== AIM OF THE TASK ==
Report all lines in the records that hold the string "workflow".

*** DATASET ENTRIES Section Begins ***

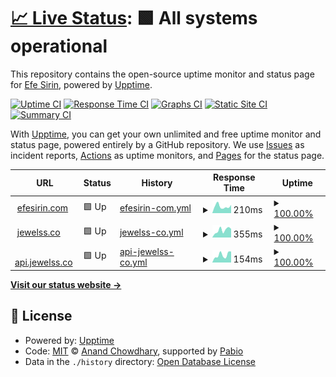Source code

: # [📈 Live Status](https://verynewusername.github.io/upptime): <!--live status--> **🟩 All systems operational**

This repository contains the open-source uptime monitor and status page for [Efe Sirin](efesirin.com), powered by [Upptime](https://github.com/upptime/upptime).

[![Uptime CI](https://github.com/verynewusername/upptime/workflows/Uptime%20CI/badge.svg)](https://github.com/verynewusername/upptime/actions?query=workflow%3A%22Uptime+CI%22)
[![Response Time CI](https://github.com/verynewusername/upptime/workflows/Response%20Time%20CI/badge.svg)](https://github.com/verynewusername/upptime/actions?query=workflow%3A%22Response+Time+CI%22)
[![Graphs CI](https://github.com/verynewusername/upptime/workflows/Graphs%20CI/badge.svg)](https://github.com/verynewusername/upptime/actions?query=workflow%3A%22Graphs+CI%22)
[![Static Site CI](https://github.com/verynewusername/upptime/workflows/Static%20Site%20CI/badge.svg)](https://github.com/verynewusername/upptime/actions?query=workflow%3A%22Static+Site+CI%22)
[![Summary CI](https://github.com/verynewusername/upptime/workflows/Summary%20CI/badge.svg)](https://github.com/verynewusername/upptime/actions?query=workflow%3A%22Summary+CI%22)

With [Upptime](https://upptime.js.org), you can get your own unlimited and free uptime monitor and status page, powered entirely by a GitHub repository. We use [Issues](https://github.com/verynewusername/upptime/issues) as incident reports, [Actions](https://github.com/verynewusername/upptime/actions) as uptime monitors, and [Pages](https://verynewusername.github.io/upptime) for the status page.

<!--start: status pages-->
<!-- This summary is generated by Upptime (https://github.com/upptime/upptime) -->
<!-- Do not edit this manually, your changes will be overwritten -->
<!-- prettier-ignore -->
| URL | Status | History | Response Time | Uptime |
| --- | ------ | ------- | ------------- | ------ |
| <img alt="" src="https://icons.duckduckgo.com/ip3/efesirin.com.ico" height="13"> [efesirin.com](https://efesirin.com) | 🟩 Up | [efesirin-com.yml](https://github.com/verynewusername/upptime/commits/HEAD/history/efesirin-com.yml) | <details><summary><img alt="Response time graph" src="./graphs/efesirin-com/response-time-week.png" height="20"> 210ms</summary><br><a href="https://uptime.efesirin.com/history/efesirin-com"><img alt="Response time 237" src="https://img.shields.io/endpoint?url=https%3A%2F%2Fraw.githubusercontent.com%2Fverynewusername%2Fupptime%2FHEAD%2Fapi%2Fefesirin-com%2Fresponse-time.json"></a><br><a href="https://uptime.efesirin.com/history/efesirin-com"><img alt="24-hour response time 219" src="https://img.shields.io/endpoint?url=https%3A%2F%2Fraw.githubusercontent.com%2Fverynewusername%2Fupptime%2FHEAD%2Fapi%2Fefesirin-com%2Fresponse-time-day.json"></a><br><a href="https://uptime.efesirin.com/history/efesirin-com"><img alt="7-day response time 210" src="https://img.shields.io/endpoint?url=https%3A%2F%2Fraw.githubusercontent.com%2Fverynewusername%2Fupptime%2FHEAD%2Fapi%2Fefesirin-com%2Fresponse-time-week.json"></a><br><a href="https://uptime.efesirin.com/history/efesirin-com"><img alt="30-day response time 282" src="https://img.shields.io/endpoint?url=https%3A%2F%2Fraw.githubusercontent.com%2Fverynewusername%2Fupptime%2FHEAD%2Fapi%2Fefesirin-com%2Fresponse-time-month.json"></a><br><a href="https://uptime.efesirin.com/history/efesirin-com"><img alt="1-year response time 237" src="https://img.shields.io/endpoint?url=https%3A%2F%2Fraw.githubusercontent.com%2Fverynewusername%2Fupptime%2FHEAD%2Fapi%2Fefesirin-com%2Fresponse-time-year.json"></a></details> | <details><summary><a href="https://uptime.efesirin.com/history/efesirin-com">100.00%</a></summary><a href="https://uptime.efesirin.com/history/efesirin-com"><img alt="All-time uptime 99.98%" src="https://img.shields.io/endpoint?url=https%3A%2F%2Fraw.githubusercontent.com%2Fverynewusername%2Fupptime%2FHEAD%2Fapi%2Fefesirin-com%2Fuptime.json"></a><br><a href="https://uptime.efesirin.com/history/efesirin-com"><img alt="24-hour uptime 100.00%" src="https://img.shields.io/endpoint?url=https%3A%2F%2Fraw.githubusercontent.com%2Fverynewusername%2Fupptime%2FHEAD%2Fapi%2Fefesirin-com%2Fuptime-day.json"></a><br><a href="https://uptime.efesirin.com/history/efesirin-com"><img alt="7-day uptime 100.00%" src="https://img.shields.io/endpoint?url=https%3A%2F%2Fraw.githubusercontent.com%2Fverynewusername%2Fupptime%2FHEAD%2Fapi%2Fefesirin-com%2Fuptime-week.json"></a><br><a href="https://uptime.efesirin.com/history/efesirin-com"><img alt="30-day uptime 99.93%" src="https://img.shields.io/endpoint?url=https%3A%2F%2Fraw.githubusercontent.com%2Fverynewusername%2Fupptime%2FHEAD%2Fapi%2Fefesirin-com%2Fuptime-month.json"></a><br><a href="https://uptime.efesirin.com/history/efesirin-com"><img alt="1-year uptime 99.98%" src="https://img.shields.io/endpoint?url=https%3A%2F%2Fraw.githubusercontent.com%2Fverynewusername%2Fupptime%2FHEAD%2Fapi%2Fefesirin-com%2Fuptime-year.json"></a></details>
| <img alt="" src="https://icons.duckduckgo.com/ip3/jewelss.co.ico" height="13"> [jewelss.co](https://jewelss.co) | 🟩 Up | [jewelss-co.yml](https://github.com/verynewusername/upptime/commits/HEAD/history/jewelss-co.yml) | <details><summary><img alt="Response time graph" src="./graphs/jewelss-co/response-time-week.png" height="20"> 355ms</summary><br><a href="https://uptime.efesirin.com/history/jewelss-co"><img alt="Response time 353" src="https://img.shields.io/endpoint?url=https%3A%2F%2Fraw.githubusercontent.com%2Fverynewusername%2Fupptime%2FHEAD%2Fapi%2Fjewelss-co%2Fresponse-time.json"></a><br><a href="https://uptime.efesirin.com/history/jewelss-co"><img alt="24-hour response time 241" src="https://img.shields.io/endpoint?url=https%3A%2F%2Fraw.githubusercontent.com%2Fverynewusername%2Fupptime%2FHEAD%2Fapi%2Fjewelss-co%2Fresponse-time-day.json"></a><br><a href="https://uptime.efesirin.com/history/jewelss-co"><img alt="7-day response time 355" src="https://img.shields.io/endpoint?url=https%3A%2F%2Fraw.githubusercontent.com%2Fverynewusername%2Fupptime%2FHEAD%2Fapi%2Fjewelss-co%2Fresponse-time-week.json"></a><br><a href="https://uptime.efesirin.com/history/jewelss-co"><img alt="30-day response time 369" src="https://img.shields.io/endpoint?url=https%3A%2F%2Fraw.githubusercontent.com%2Fverynewusername%2Fupptime%2FHEAD%2Fapi%2Fjewelss-co%2Fresponse-time-month.json"></a><br><a href="https://uptime.efesirin.com/history/jewelss-co"><img alt="1-year response time 353" src="https://img.shields.io/endpoint?url=https%3A%2F%2Fraw.githubusercontent.com%2Fverynewusername%2Fupptime%2FHEAD%2Fapi%2Fjewelss-co%2Fresponse-time-year.json"></a></details> | <details><summary><a href="https://uptime.efesirin.com/history/jewelss-co">100.00%</a></summary><a href="https://uptime.efesirin.com/history/jewelss-co"><img alt="All-time uptime 99.70%" src="https://img.shields.io/endpoint?url=https%3A%2F%2Fraw.githubusercontent.com%2Fverynewusername%2Fupptime%2FHEAD%2Fapi%2Fjewelss-co%2Fuptime.json"></a><br><a href="https://uptime.efesirin.com/history/jewelss-co"><img alt="24-hour uptime 100.00%" src="https://img.shields.io/endpoint?url=https%3A%2F%2Fraw.githubusercontent.com%2Fverynewusername%2Fupptime%2FHEAD%2Fapi%2Fjewelss-co%2Fuptime-day.json"></a><br><a href="https://uptime.efesirin.com/history/jewelss-co"><img alt="7-day uptime 100.00%" src="https://img.shields.io/endpoint?url=https%3A%2F%2Fraw.githubusercontent.com%2Fverynewusername%2Fupptime%2FHEAD%2Fapi%2Fjewelss-co%2Fuptime-week.json"></a><br><a href="https://uptime.efesirin.com/history/jewelss-co"><img alt="30-day uptime 100.00%" src="https://img.shields.io/endpoint?url=https%3A%2F%2Fraw.githubusercontent.com%2Fverynewusername%2Fupptime%2FHEAD%2Fapi%2Fjewelss-co%2Fuptime-month.json"></a><br><a href="https://uptime.efesirin.com/history/jewelss-co"><img alt="1-year uptime 99.70%" src="https://img.shields.io/endpoint?url=https%3A%2F%2Fraw.githubusercontent.com%2Fverynewusername%2Fupptime%2FHEAD%2Fapi%2Fjewelss-co%2Fuptime-year.json"></a></details>
| <img alt="" src="https://icons.duckduckgo.com/ip3/api.jewelss.co.ico" height="13"> [api.jewelss.co](https://api.jewelss.co/version) | 🟩 Up | [api-jewelss-co.yml](https://github.com/verynewusername/upptime/commits/HEAD/history/api-jewelss-co.yml) | <details><summary><img alt="Response time graph" src="./graphs/api-jewelss-co/response-time-week.png" height="20"> 154ms</summary><br><a href="https://uptime.efesirin.com/history/api-jewelss-co"><img alt="Response time 151" src="https://img.shields.io/endpoint?url=https%3A%2F%2Fraw.githubusercontent.com%2Fverynewusername%2Fupptime%2FHEAD%2Fapi%2Fapi-jewelss-co%2Fresponse-time.json"></a><br><a href="https://uptime.efesirin.com/history/api-jewelss-co"><img alt="24-hour response time 133" src="https://img.shields.io/endpoint?url=https%3A%2F%2Fraw.githubusercontent.com%2Fverynewusername%2Fupptime%2FHEAD%2Fapi%2Fapi-jewelss-co%2Fresponse-time-day.json"></a><br><a href="https://uptime.efesirin.com/history/api-jewelss-co"><img alt="7-day response time 154" src="https://img.shields.io/endpoint?url=https%3A%2F%2Fraw.githubusercontent.com%2Fverynewusername%2Fupptime%2FHEAD%2Fapi%2Fapi-jewelss-co%2Fresponse-time-week.json"></a><br><a href="https://uptime.efesirin.com/history/api-jewelss-co"><img alt="30-day response time 141" src="https://img.shields.io/endpoint?url=https%3A%2F%2Fraw.githubusercontent.com%2Fverynewusername%2Fupptime%2FHEAD%2Fapi%2Fapi-jewelss-co%2Fresponse-time-month.json"></a><br><a href="https://uptime.efesirin.com/history/api-jewelss-co"><img alt="1-year response time 151" src="https://img.shields.io/endpoint?url=https%3A%2F%2Fraw.githubusercontent.com%2Fverynewusername%2Fupptime%2FHEAD%2Fapi%2Fapi-jewelss-co%2Fresponse-time-year.json"></a></details> | <details><summary><a href="https://uptime.efesirin.com/history/api-jewelss-co">100.00%</a></summary><a href="https://uptime.efesirin.com/history/api-jewelss-co"><img alt="All-time uptime 100.00%" src="https://img.shields.io/endpoint?url=https%3A%2F%2Fraw.githubusercontent.com%2Fverynewusername%2Fupptime%2FHEAD%2Fapi%2Fapi-jewelss-co%2Fuptime.json"></a><br><a href="https://uptime.efesirin.com/history/api-jewelss-co"><img alt="24-hour uptime 100.00%" src="https://img.shields.io/endpoint?url=https%3A%2F%2Fraw.githubusercontent.com%2Fverynewusername%2Fupptime%2FHEAD%2Fapi%2Fapi-jewelss-co%2Fuptime-day.json"></a><br><a href="https://uptime.efesirin.com/history/api-jewelss-co"><img alt="7-day uptime 100.00%" src="https://img.shields.io/endpoint?url=https%3A%2F%2Fraw.githubusercontent.com%2Fverynewusername%2Fupptime%2FHEAD%2Fapi%2Fapi-jewelss-co%2Fuptime-week.json"></a><br><a href="https://uptime.efesirin.com/history/api-jewelss-co"><img alt="30-day uptime 100.00%" src="https://img.shields.io/endpoint?url=https%3A%2F%2Fraw.githubusercontent.com%2Fverynewusername%2Fupptime%2FHEAD%2Fapi%2Fapi-jewelss-co%2Fuptime-month.json"></a><br><a href="https://uptime.efesirin.com/history/api-jewelss-co"><img alt="1-year uptime 100.00%" src="https://img.shields.io/endpoint?url=https%3A%2F%2Fraw.githubusercontent.com%2Fverynewusername%2Fupptime%2FHEAD%2Fapi%2Fapi-jewelss-co%2Fuptime-year.json"></a></details>

<!--end: status pages-->

[**Visit our status website →**](https://verynewusername.github.io/upptime)

## 📄 License

- Powered by: [Upptime](https://github.com/upptime/upptime)
- Code: [MIT](./LICENSE) © [Anand Chowdhary](https://anandchowdhary.com), supported by [Pabio](https://pabio.com)
- Data in the `./history` directory: [Open Database License](https://opendatacommons.org/licenses/odbl/1-0/)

*** DATASET ENTRIES Section Ends ***

== ANSWER AREA ==
[![Uptime CI](https://github.com/verynewusername/upptime/workflows/Uptime%20CI/badge.svg)](https://github.com/verynewusername/upptime/actions?query=workflow%3A%22Uptime+CI%22)
[![Response Time CI](https://github.com/verynewusername/upptime/workflows/Response%20Time%20CI/badge.svg)](https://github.com/verynewusername/upptime/actions?query=workflow%3A%22Response+Time+CI%22)
[![Graphs CI](https://github.com/verynewusername/upptime/workflows/Graphs%20CI/badge.svg)](https://github.com/verynewusername/upptime/actions?query=workflow%3A%22Graphs+CI%22)
[![Static Site CI](https://github.com/verynewusername/upptime/workflows/Static%20Site%20CI/badge.svg)](https://github.com/verynewusername/upptime/actions?query=workflow%3A%22Static+Site+CI%22)
[![Summary CI](https://github.com/verynewusername/upptime/workflows/Summary%20CI/badge.svg)](https://github.com/verynewusername/upptime/actions?query=workflow%3A%22Summary+CI%22)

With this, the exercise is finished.